◆ **Task objective**: Report each line of the material below where the word "bfseries" can be found.

◆ **Given data**:
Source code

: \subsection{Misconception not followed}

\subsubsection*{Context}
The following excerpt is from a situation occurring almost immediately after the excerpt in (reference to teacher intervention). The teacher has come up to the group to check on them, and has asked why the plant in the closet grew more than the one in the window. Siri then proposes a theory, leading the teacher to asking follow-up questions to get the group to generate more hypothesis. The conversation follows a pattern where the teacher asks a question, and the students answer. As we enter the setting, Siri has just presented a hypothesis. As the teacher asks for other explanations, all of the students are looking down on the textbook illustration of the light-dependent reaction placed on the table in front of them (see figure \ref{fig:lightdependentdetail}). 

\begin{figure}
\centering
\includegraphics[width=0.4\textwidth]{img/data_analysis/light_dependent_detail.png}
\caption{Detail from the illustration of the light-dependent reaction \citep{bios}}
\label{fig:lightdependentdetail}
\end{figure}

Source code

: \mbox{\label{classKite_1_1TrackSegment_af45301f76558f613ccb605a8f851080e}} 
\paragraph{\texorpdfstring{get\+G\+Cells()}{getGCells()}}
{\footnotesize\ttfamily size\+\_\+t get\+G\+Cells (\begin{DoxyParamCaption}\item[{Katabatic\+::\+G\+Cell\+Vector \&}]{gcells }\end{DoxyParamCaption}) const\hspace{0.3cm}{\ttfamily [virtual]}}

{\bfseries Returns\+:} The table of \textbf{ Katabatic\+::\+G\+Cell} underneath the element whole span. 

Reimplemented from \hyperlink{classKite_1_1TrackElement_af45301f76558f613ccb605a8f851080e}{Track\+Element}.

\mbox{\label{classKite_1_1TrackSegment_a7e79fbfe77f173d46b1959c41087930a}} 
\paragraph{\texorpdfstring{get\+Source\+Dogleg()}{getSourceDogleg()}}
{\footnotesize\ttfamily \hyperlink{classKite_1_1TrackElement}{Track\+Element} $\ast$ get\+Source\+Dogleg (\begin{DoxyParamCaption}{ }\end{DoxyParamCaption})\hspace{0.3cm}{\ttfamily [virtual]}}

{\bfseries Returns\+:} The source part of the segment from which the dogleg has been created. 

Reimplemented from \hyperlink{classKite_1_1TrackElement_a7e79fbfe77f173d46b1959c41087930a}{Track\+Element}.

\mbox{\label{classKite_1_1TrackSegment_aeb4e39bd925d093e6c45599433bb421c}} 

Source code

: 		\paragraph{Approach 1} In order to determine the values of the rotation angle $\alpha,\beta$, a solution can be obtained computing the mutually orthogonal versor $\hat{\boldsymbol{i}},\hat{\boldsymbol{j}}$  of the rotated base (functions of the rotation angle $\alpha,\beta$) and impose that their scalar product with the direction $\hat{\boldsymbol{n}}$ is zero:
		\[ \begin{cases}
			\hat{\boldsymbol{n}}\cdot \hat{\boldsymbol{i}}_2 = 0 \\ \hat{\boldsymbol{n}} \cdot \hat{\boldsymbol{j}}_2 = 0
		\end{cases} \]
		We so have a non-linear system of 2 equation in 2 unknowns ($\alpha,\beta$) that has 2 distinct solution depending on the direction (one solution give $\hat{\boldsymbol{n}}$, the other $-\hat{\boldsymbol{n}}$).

◆ **Exercise result**:
{\bfseries Returns\+:} The table of \textbf{ Katabatic\+::\+G\+Cell} underneath the element whole span. 
{\bfseries Returns\+:} The source part of the segment from which the dogleg has been created. 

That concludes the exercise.